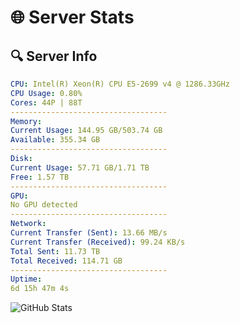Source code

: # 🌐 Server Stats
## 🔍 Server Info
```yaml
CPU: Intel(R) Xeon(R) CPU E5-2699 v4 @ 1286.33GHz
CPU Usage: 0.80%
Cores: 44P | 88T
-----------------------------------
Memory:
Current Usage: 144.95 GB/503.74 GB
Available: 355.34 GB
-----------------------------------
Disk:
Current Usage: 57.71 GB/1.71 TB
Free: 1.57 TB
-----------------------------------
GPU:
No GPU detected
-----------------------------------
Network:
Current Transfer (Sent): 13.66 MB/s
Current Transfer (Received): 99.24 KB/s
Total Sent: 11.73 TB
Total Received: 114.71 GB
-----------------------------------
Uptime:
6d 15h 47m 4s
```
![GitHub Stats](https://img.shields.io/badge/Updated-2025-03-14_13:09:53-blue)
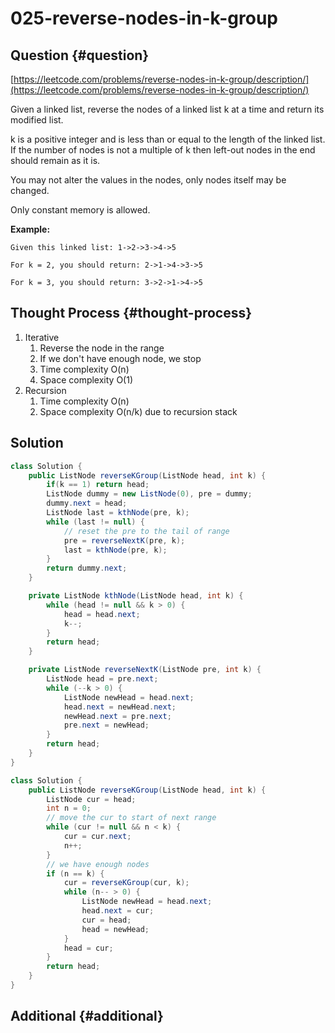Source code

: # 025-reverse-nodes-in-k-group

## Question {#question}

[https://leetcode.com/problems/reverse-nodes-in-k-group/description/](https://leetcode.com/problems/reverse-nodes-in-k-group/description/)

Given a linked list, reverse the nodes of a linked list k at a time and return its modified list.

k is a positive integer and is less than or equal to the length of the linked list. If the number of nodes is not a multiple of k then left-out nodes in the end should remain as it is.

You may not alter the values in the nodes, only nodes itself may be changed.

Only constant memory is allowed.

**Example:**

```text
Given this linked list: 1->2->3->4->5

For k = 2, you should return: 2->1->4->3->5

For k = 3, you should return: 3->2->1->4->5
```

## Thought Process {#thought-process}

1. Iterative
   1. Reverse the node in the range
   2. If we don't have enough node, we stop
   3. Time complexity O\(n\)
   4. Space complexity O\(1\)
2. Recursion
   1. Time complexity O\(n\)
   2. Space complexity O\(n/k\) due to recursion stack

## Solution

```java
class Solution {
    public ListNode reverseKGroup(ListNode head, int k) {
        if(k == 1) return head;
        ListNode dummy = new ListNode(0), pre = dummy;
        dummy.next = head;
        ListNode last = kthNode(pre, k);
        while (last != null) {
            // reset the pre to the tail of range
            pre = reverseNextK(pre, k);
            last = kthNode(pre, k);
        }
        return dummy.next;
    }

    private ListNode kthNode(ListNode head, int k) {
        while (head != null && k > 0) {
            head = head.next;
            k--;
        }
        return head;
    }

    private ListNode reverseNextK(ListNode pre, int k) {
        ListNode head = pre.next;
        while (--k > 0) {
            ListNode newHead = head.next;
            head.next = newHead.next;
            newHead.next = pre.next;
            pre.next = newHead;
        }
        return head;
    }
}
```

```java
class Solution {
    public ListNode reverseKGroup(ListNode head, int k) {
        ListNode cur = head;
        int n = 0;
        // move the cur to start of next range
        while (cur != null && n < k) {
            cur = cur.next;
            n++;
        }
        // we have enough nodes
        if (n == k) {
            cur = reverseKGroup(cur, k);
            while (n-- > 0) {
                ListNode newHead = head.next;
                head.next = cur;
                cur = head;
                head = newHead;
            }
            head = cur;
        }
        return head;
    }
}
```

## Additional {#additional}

####################

## EXERCISE PROMPT
Leaving out any images, restate every record word for word.

## RESULT
Source code

: # 🌐 Server Stats
## 🔍 Server Info
```yaml
CPU: Intel(R) Xeon(R) CPU E5-2699 v4 @ 1286.33GHz
CPU Usage: 0.80%
Cores: 44P | 88T
-----------------------------------
Memory:
Current Usage: 144.95 GB/503.74 GB
Available: 355.34 GB
-----------------------------------
Disk:
Current Usage: 57.71 GB/1.71 TB
Free: 1.57 TB
-----------------------------------
GPU:
No GPU detected
-----------------------------------
Network:
Current Transfer (Sent): 13.66 MB/s
Current Transfer (Received): 99.24 KB/s
Total Sent: 11.73 TB
Total Received: 114.71 GB
-----------------------------------
Uptime:
6d 15h 47m 4s
```
![GitHub Stats](https://img.shields.io/badge/Updated-2025-03-14_13:09:53-blue)
Source code

: # 025-reverse-nodes-in-k-group

## Question {#question}

[https://leetcode.com/problems/reverse-nodes-in-k-group/description/](https://leetcode.com/problems/reverse-nodes-in-k-group/description/)

Given a linked list, reverse the nodes of a linked list k at a time and return its modified list.

k is a positive integer and is less than or equal to the length of the linked list. If the number of nodes is not a multiple of k then left-out nodes in the end should remain as it is.

You may not alter the values in the nodes, only nodes itself may be changed.

Only constant memory is allowed.

**Example:**

```text
Given this linked list: 1->2->3->4->5

For k = 2, you should return: 2->1->4->3->5

For k = 3, you should return: 3->2->1->4->5
```

## Thought Process {#thought-process}

1. Iterative
   1. Reverse the node in the range
   2. If we don't have enough node, we stop
   3. Time complexity O\(n\)
   4. Space complexity O\(1\)
2. Recursion
   1. Time complexity O\(n\)
   2. Space complexity O\(n/k\) due to recursion stack

## Solution

```java
class Solution {
    public ListNode reverseKGroup(ListNode head, int k) {
        if(k == 1) return head;
        ListNode dummy = new ListNode(0), pre = dummy;
        dummy.next = head;
        ListNode last = kthNode(pre, k);
        while (last != null) {
            // reset the pre to the tail of range
            pre = reverseNextK(pre, k);
            last = kthNode(pre, k);
        }
        return dummy.next;
    }

    private ListNode kthNode(ListNode head, int k) {
        while (head != null && k > 0) {
            head = head.next;
            k--;
        }
        return head;
    }

    private ListNode reverseNextK(ListNode pre, int k) {
        ListNode head = pre.next;
        while (--k > 0) {
            ListNode newHead = head.next;
            head.next = newHead.next;
            newHead.next = pre.next;
            pre.next = newHead;
        }
        return head;
    }
}
```

```java
class Solution {
    public ListNode reverseKGroup(ListNode head, int k) {
        ListNode cur = head;
        int n = 0;
        // move the cur to start of next range
        while (cur != null && n < k) {
            cur = cur.next;
            n++;
        }
        // we have enough nodes
        if (n == k) {
            cur = reverseKGroup(cur, k);
            while (n-- > 0) {
                ListNode newHead = head.next;
                head.next = cur;
                cur = head;
                head = newHead;
            }
            head = cur;
        }
        return head;
    }
}
```

## Additional {#additional}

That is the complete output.